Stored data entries
-----

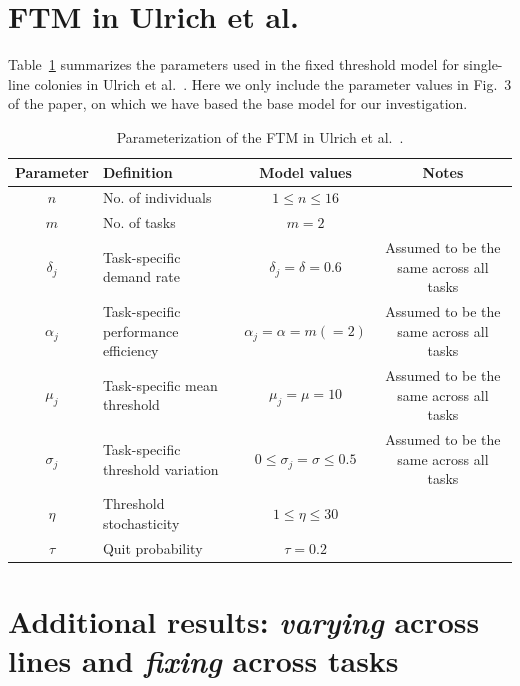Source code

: \documentclass[11pt]{article}
\begin{document}
\newpage
\begin{appendices}

\section{FTM in Ulrich et al.} \label{sec:original}
Table~\ref{tab:original} summarizes the parameters used in the fixed threshold model for single-line colonies in Ulrich et al.~\cite{ulrich2018}.  Here we only include the parameter values in Fig.~3 of the paper, on which we have based the base model for our investigation.

\begin{table}[H] \small
  \begin{center}
    \begin{tabular}{|c|>{\centering}p{2.05in}|c|c|} 
      \hline
      \textbf{Parameter} & \textbf{Definition} & \textbf{Model values} & \textbf{Notes} \\ \hline
      $n$ & No. of individuals & $1\leq n \leq16$ & \\ \hline
      $m$ & No. of tasks & $m = 2$ & \\ \hline
      $\delta_j$ & Task-specific demand rate & $\delta_j = \delta = 0.6$ & Assumed to be the same across all tasks \\ \hline
      $\alpha_j$ & Task-specific performance efficiency & $\alpha_j = \alpha = m(=2) $ & Assumed to be the same across all tasks \\ \hline
      $\mu_j$ & Task-specific mean threshold & $\mu_j = \mu = 10$ & Assumed to be the same across all tasks \\ \hline
      $\sigma_j$ & Task-specific threshold variation & $0 \leq \sigma_j = \sigma \leq 0.5$ & Assumed to be the same across all tasks \\ \hline
      $\eta$ & Threshold stochasticity & $1 \leq \eta \leq 30 $ & \\ \hline
      $\tau$ & Quit probability & $\tau = 0.2$ & \\ \hline
    \end{tabular}
    \caption{Parameterization of the FTM in Ulrich et al.~\cite{ulrich2018}.}
    \label{tab:original}
  \end{center}
\end{table}


\section{Additional results: \textit{varying} across lines and \textit{fixing} across tasks}


\end{appendices}
\end{document}
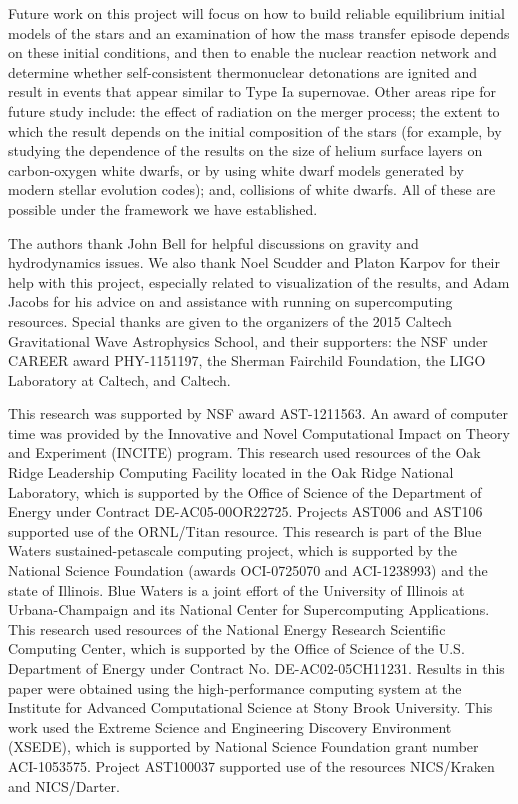 \documentclass[iop,numberedappendix]{../emulateapj}
\begin{document}
Future work on this project will focus on how to build 
reliable equilibrium initial models of the stars and 
an examination of how the mass transfer episode depends on 
these initial conditions, and then to enable the nuclear 
reaction network and determine whether self-consistent 
thermonuclear detonations are ignited and result in 
events that appear similar to Type Ia supernovae. Other 
areas ripe for future study include: the effect of radiation 
on the merger process; the extent to which the result 
depends on the initial composition of the stars (for example, 
by studying the dependence of the results on the size of helium 
surface layers on carbon-oxygen white dwarfs, or by using 
white dwarf models generated by modern stellar evolution 
codes); and, collisions of white dwarfs. All of 
these are possible under the framework we have established.

\acknowledgments

The authors thank John Bell for helpful discussions on gravity 
and hydrodynamics issues. We also thank Noel Scudder and Platon Karpov 
for their help with this project, especially related to visualization of the results, 
and Adam Jacobs for his advice on and assistance with 
running on supercomputing resources. Special thanks are given 
to the organizers of the 2015 Caltech Gravitational Wave 
Astrophysics School, and their supporters: the NSF 
under CAREER award PHY-1151197, the Sherman Fairchild 
Foundation, the LIGO Laboratory at Caltech, and Caltech.

This research was supported by NSF award AST-1211563. An
award of computer time was provided by the Innovative and Novel
Computational Impact on Theory and Experiment (INCITE) program.  This
research used resources of the Oak Ridge Leadership Computing Facility
located in the Oak Ridge National Laboratory, which is supported by
the Office of Science of the Department of Energy under Contract
DE-AC05-00OR22725. Projects AST006 and AST106 supported use of the ORNL/Titan resource. 
This research is part of the Blue Waters sustained-petascale computing project, 
which is supported by the National Science Foundation (awards OCI-0725070 
and ACI-1238993) and the state of Illinois. Blue Waters is a joint 
effort of the University of Illinois at Urbana-Champaign and its 
National Center for Supercomputing Applications.
This research used resources of the National Energy Research Scientific Computing
Center, which is supported by the Office of Science of the
U.S. Department of Energy under Contract No. DE-AC02-05CH11231.
Results in this paper were obtained using the high-performance
computing system at the Institute for Advanced Computational Science
at Stony Brook University.
This work used the Extreme Science and Engineering Discovery Environment (XSEDE), 
which is supported by National Science Foundation grant number ACI-1053575. 
Project AST100037 supported use of the resources NICS/Kraken and NICS/Darter.
\end{document}
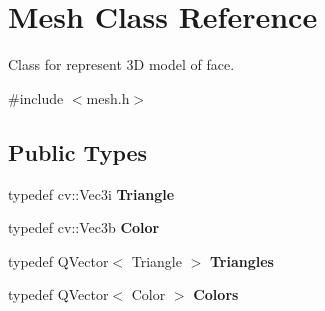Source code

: \hypertarget{class_mesh}{\section{Mesh Class Reference}
\label{class_mesh}
}


Class for represent 3\+D model of face.  




{\ttfamily \#include $<$mesh.\+h$>$}

\subsection*{Public Types}
\begin{DoxyCompactItemize}
\item 
\hypertarget{class_mesh_a6fbf5a0481dcee54f0ea44363c7de2b7}{typedef cv\+::\+Vec3i {\bfseries Triangle}}\label{class_mesh_a6fbf5a0481dcee54f0ea44363c7de2b7}

\item 
\hypertarget{class_mesh_a4449aba0563ba3e8985ae1a96dbb7f06}{typedef cv\+::\+Vec3b {\bfseries Color}}\label{class_mesh_a4449aba0563ba3e8985ae1a96dbb7f06}

\item 
\hypertarget{class_mesh_ac5052738062f59eef6517606d748f804}{typedef Q\+Vector$<$ Triangle $>$ {\bfseries Triangles}}\label{class_mesh_ac5052738062f59eef6517606d748f804}

\item 
\hypertarget{class_mesh_a41a96d934a45bf52f091f33c099fbd0d}{typedef Q\+Vector$<$ Color $>$ {\bfseries Colors}}\label{class_mesh_a41a96d934a45bf52f091f33c099fbd0d}

\end{DoxyCompactItemize}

-----

EXERCISE. The data above should be returned in full, exactly as written, apart from its images.

RESULT BELOW.
Source code

: \documentclass[11pt]{article}
\begin{document}
\newpage
\begin{appendices}

\section{FTM in Ulrich et al.} \label{sec:original}
Table~\ref{tab:original} summarizes the parameters used in the fixed threshold model for single-line colonies in Ulrich et al.~\cite{ulrich2018}.  Here we only include the parameter values in Fig.~3 of the paper, on which we have based the base model for our investigation.

\begin{table}[H] \small
  \begin{center}
    \begin{tabular}{|c|>{\centering}p{2.05in}|c|c|} 
      \hline
      \textbf{Parameter} & \textbf{Definition} & \textbf{Model values} & \textbf{Notes} \\ \hline
      $n$ & No. of individuals & $1\leq n \leq16$ & \\ \hline
      $m$ & No. of tasks & $m = 2$ & \\ \hline
      $\delta_j$ & Task-specific demand rate & $\delta_j = \delta = 0.6$ & Assumed to be the same across all tasks \\ \hline
      $\alpha_j$ & Task-specific performance efficiency & $\alpha_j = \alpha = m(=2) $ & Assumed to be the same across all tasks \\ \hline
      $\mu_j$ & Task-specific mean threshold & $\mu_j = \mu = 10$ & Assumed to be the same across all tasks \\ \hline
      $\sigma_j$ & Task-specific threshold variation & $0 \leq \sigma_j = \sigma \leq 0.5$ & Assumed to be the same across all tasks \\ \hline
      $\eta$ & Threshold stochasticity & $1 \leq \eta \leq 30 $ & \\ \hline
      $\tau$ & Quit probability & $\tau = 0.2$ & \\ \hline
    \end{tabular}
    \caption{Parameterization of the FTM in Ulrich et al.~\cite{ulrich2018}.}
    \label{tab:original}
  \end{center}
\end{table}


\section{Additional results: \textit{varying} across lines and \textit{fixing} across tasks}


\end{appendices}
\end{document}
 \documentclass[iop,numberedappendix]{../emulateapj}
\begin{document}
Future work on this project will focus on how to build 
reliable equilibrium initial models of the stars and 
an examination of how the mass transfer episode depends on 
these initial conditions, and then to enable the nuclear 
reaction network and determine whether self-consistent 
thermonuclear detonations are ignited and result in 
events that appear similar to Type Ia supernovae. Other 
areas ripe for future study include: the effect of radiation 
on the merger process; the extent to which the result 
depends on the initial composition of the stars (for example, 
by studying the dependence of the results on the size of helium 
surface layers on carbon-oxygen white dwarfs, or by using 
white dwarf models generated by modern stellar evolution 
codes); and, collisions of white dwarfs. All of 
these are possible under the framework we have established.

\acknowledgments

The authors thank John Bell for helpful discussions on gravity 
and hydrodynamics issues. We also thank Noel Scudder and Platon Karpov 
for their help with this project, especially related to visualization of the results, 
and Adam Jacobs for his advice on and assistance with 
running on supercomputing resources. Special thanks are given 
to the organizers of the 2015 Caltech Gravitational Wave 
Astrophysics School, and their supporters: the NSF 
under CAREER award PHY-1151197, the Sherman Fairchild 
Foundation, the LIGO Laboratory at Caltech, and Caltech.

This research was supported by NSF award AST-1211563. An
award of computer time was provided by the Innovative and Novel
Computational Impact on Theory and Experiment (INCITE) program.  This
research used resources of the Oak Ridge Leadership Computing Facility
located in the Oak Ridge National Laboratory, which is supported by
the Office of Science of the Department of Energy under Contract
DE-AC05-00OR22725. Projects AST006 and AST106 supported use of the ORNL/Titan resource. 
This research is part of the Blue Waters sustained-petascale computing project, 
which is supported by the National Science Foundation (awards OCI-0725070 
and ACI-1238993) and the state of Illinois. Blue Waters is a joint 
effort of the University of Illinois at Urbana-Champaign and its 
National Center for Supercomputing Applications.
This research used resources of the National Energy Research Scientific Computing
Center, which is supported by the Office of Science of the
U.S. Department of Energy under Contract No. DE-AC02-05CH11231.
Results in this paper were obtained using the high-performance
computing system at the Institute for Advanced Computational Science
at Stony Brook University.
This work used the Extreme Science and Engineering Discovery Environment (XSEDE), 
which is supported by National Science Foundation grant number ACI-1053575. 
Project AST100037 supported use of the resources NICS/Kraken and NICS/Darter.
\end{document}
Source code

: \hypertarget{class_mesh}{\section{Mesh Class Reference}
\label{class_mesh}
}


Class for represent 3\+D model of face.  




{\ttfamily \#include $<$mesh.\+h$>$}

\subsection*{Public Types}
\begin{DoxyCompactItemize}
\item 
\hypertarget{class_mesh_a6fbf5a0481dcee54f0ea44363c7de2b7}{typedef cv\+::\+Vec3i {\bfseries Triangle}}\label{class_mesh_a6fbf5a0481dcee54f0ea44363c7de2b7}

\item 
\hypertarget{class_mesh_a4449aba0563ba3e8985ae1a96dbb7f06}{typedef cv\+::\+Vec3b {\bfseries Color}}\label{class_mesh_a4449aba0563ba3e8985ae1a96dbb7f06}

\item 
\hypertarget{class_mesh_ac5052738062f59eef6517606d748f804}{typedef Q\+Vector$<$ Triangle $>$ {\bfseries Triangles}}\label{class_mesh_ac5052738062f59eef6517606d748f804}

\item 
\hypertarget{class_mesh_a41a96d934a45bf52f091f33c099fbd0d}{typedef Q\+Vector$<$ Color $>$ {\bfseries Colors}}\label{class_mesh_a41a96d934a45bf52f091f33c099fbd0d}

\end{DoxyCompactItemize}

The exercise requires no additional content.